They each began crafting a new perspective within me before they were even born, from within my womb, where they helped me begin to let go of harmful and unrealistic expectations for my body– lies about my body that were written by entities outside of me, false beliefs I adopted from our body shaming culture. The beliefs that I developed from the beauty and fitness industries’ standards that I clung to and punished myself with for years, were diminished the first time I heard a tiny heartbeat from within, the first time my body expanded to bring forth a new life, and the first time I moved the raw energy of life through a part of me that I had once shamed and betrayed. I was changed forever with that beat, with my gorgeous bump, and my body's powerful ability to birth my tiny humans. I began telling a story of beauty and the miraculous nature of my female form. With each pregnancy and birth, I developed greater reverence and respect for what it means to embody a woman's power; and with each postpartum experience, I have learned to take even greater care of my sacred life-giving vessel.

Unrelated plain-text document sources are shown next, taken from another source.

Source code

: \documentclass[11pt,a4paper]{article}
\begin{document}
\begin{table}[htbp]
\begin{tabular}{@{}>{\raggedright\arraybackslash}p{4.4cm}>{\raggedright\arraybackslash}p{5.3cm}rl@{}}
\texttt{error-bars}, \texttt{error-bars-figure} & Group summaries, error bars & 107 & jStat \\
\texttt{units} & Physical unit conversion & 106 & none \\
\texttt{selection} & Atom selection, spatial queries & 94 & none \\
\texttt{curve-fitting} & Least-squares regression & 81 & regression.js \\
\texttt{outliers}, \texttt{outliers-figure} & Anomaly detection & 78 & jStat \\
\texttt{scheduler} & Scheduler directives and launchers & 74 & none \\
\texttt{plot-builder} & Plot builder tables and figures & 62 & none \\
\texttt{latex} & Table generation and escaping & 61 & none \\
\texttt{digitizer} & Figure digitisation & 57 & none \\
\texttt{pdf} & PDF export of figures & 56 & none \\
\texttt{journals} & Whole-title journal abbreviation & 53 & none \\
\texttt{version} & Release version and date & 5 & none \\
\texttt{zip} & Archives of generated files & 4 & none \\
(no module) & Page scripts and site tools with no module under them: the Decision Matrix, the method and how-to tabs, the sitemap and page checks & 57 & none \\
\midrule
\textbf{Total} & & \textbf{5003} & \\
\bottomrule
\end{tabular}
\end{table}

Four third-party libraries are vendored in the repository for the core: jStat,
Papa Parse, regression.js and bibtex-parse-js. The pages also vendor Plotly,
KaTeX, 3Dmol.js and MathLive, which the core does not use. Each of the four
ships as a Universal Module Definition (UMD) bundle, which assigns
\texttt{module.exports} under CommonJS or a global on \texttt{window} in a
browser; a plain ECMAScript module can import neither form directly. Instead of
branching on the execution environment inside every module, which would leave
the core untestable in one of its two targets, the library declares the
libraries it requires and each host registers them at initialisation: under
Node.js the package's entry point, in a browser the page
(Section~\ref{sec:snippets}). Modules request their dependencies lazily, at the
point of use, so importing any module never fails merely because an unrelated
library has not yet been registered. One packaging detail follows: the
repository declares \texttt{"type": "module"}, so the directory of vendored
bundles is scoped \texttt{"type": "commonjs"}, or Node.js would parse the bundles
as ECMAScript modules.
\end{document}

In the early days of motherhood each child has supported me in telling a new tale about rest. This was exceptionally true for my first born, for he took the lead in wearing me down both day and night, so that I could see, so that I could wake up and hear the lies I told myself about how hard I had to push, and how much I had to achieve. My conversion to a stay-at-home mom was a rude awakening to the former 60 hour a week worker bee, who was under the spell of our society's pathracial paradigm of productivity and performance. It was no easy understanding, and it took much time to liberate me from the cultural brainwashing and my persona of perfectionism. It was only from my first born’s teachings in the first three years of his sleepless life that I learned to let go, It was then that I realized that there is no such thing as perfect. It was then he taught me that presence has much more value than production. It was the breakdown of my physical and mental health that brought me to the path of recovery from perfectionism, to a new acceptance of the fact that we are all perfectly imperfect. It was the darkest moments of early motherhood, the ones where I wanted to yell and scream because I just couldn’t get anything “done” that I began to understand that my health is more important than anything on my to-do list. With my first son’s guidance I was able to rewrite my postpartum experience for chapters two and three– my second and third postpartums have been all about restoration and nourishment of my body and soul, and my mantra has become “less is more.”

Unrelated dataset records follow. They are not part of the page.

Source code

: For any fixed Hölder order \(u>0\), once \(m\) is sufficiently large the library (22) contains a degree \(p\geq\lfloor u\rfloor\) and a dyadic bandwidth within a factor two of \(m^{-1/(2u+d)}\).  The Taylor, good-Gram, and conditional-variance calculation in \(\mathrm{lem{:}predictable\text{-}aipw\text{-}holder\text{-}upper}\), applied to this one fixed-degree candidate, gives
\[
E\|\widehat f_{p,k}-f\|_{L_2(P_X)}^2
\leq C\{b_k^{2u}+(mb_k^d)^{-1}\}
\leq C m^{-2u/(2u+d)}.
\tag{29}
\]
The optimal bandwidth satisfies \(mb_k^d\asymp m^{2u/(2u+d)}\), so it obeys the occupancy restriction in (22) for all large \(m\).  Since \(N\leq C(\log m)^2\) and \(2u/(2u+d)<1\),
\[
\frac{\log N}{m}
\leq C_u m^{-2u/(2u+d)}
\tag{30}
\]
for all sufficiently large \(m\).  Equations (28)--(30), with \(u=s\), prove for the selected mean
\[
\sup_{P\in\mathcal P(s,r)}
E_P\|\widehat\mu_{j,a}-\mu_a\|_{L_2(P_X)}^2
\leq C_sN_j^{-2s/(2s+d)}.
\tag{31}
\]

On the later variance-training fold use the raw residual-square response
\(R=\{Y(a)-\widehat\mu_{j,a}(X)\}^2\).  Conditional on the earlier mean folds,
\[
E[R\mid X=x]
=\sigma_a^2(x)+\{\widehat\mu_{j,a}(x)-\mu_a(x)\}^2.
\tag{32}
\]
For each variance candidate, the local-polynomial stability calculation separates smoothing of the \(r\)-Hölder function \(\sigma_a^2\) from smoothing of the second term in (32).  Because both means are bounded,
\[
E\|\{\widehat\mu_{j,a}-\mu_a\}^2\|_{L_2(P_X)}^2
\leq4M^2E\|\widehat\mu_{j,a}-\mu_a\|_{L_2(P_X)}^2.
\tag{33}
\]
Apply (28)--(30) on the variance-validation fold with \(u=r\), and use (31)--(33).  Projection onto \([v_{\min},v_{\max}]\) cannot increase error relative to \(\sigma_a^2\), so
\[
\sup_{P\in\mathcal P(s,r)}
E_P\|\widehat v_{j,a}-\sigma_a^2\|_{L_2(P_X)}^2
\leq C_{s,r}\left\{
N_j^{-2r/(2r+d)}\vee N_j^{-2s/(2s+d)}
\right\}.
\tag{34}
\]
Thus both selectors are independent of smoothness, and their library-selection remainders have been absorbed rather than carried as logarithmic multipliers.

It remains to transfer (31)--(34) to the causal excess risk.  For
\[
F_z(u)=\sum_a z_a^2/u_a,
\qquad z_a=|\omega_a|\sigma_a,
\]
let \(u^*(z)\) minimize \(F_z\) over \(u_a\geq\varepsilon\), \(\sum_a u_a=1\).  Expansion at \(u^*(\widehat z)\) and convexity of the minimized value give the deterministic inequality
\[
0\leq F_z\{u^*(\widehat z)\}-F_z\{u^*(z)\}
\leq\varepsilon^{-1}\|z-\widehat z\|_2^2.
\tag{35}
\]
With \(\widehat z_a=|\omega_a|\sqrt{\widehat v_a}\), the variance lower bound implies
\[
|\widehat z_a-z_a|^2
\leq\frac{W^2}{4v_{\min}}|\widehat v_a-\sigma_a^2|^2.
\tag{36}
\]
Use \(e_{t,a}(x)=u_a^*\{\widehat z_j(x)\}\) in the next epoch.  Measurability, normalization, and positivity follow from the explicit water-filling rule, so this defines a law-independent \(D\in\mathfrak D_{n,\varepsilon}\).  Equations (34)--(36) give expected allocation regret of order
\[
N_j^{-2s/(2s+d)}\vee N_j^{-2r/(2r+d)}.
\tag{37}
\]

Each day, each of my children in their own way offers me a chance to revisit my sense of purpose and meaning, and notice the parts of me that have not yet healed. They bring awareness to the lines of my ongoing inner story that need revision, and the ones I thought I had deleted. They do so with the ways they trigger my inner child– with their cries for attention, with their displays of joy and wonder, and their conflicts and big emotions.
My seven year old’s ploys for my attention and praise has allowed me to see my inner child’s unmet needs to be seen and heard, and helped me understand why I used performance and achievement to seek validation of my worth and love my whole life. My son has unknowingly supported me in my continued pursuit of developing true self worth and unconditional love for myself, he has shifted me from seeking validation externally to being able to provide it to myself.
My two year old son's tantrums and the way he says "my do it" remind me of our need to feel capable and in control. On a daily basis he displays our inborn drive to be autonomous and sovereign. His emotional eruptions lend me the ability to rewrite the part of my story that clings too tightly to trying to control everything– the part of me that wants to have a plan because it makes me feel safe. That part of me that became too serious somewhere along the way– the one that has forgotten to be playful, the one that doesn’t know how to go with the flow. I feel this rigidity within me as frustration, irritability, and sometimes rage. My two year old's tantrums are the truest tests of patience and surrender, and each offers me the opportunity to move from reactivity to responsiveness; each is a lesson in emotional regulation and intelligence. Both of my boys at the age of two have invited me to return to moving through the world with a greater sense of wonder and curiosity, they invite me to return to my true playful nature but in order to do so I have had to release the narrative of control. They keep showing me what it means to truly live in the moment, as they are so fully engrossed in whatever it is they are doing; with their invitation, I strive to be so present and joyful.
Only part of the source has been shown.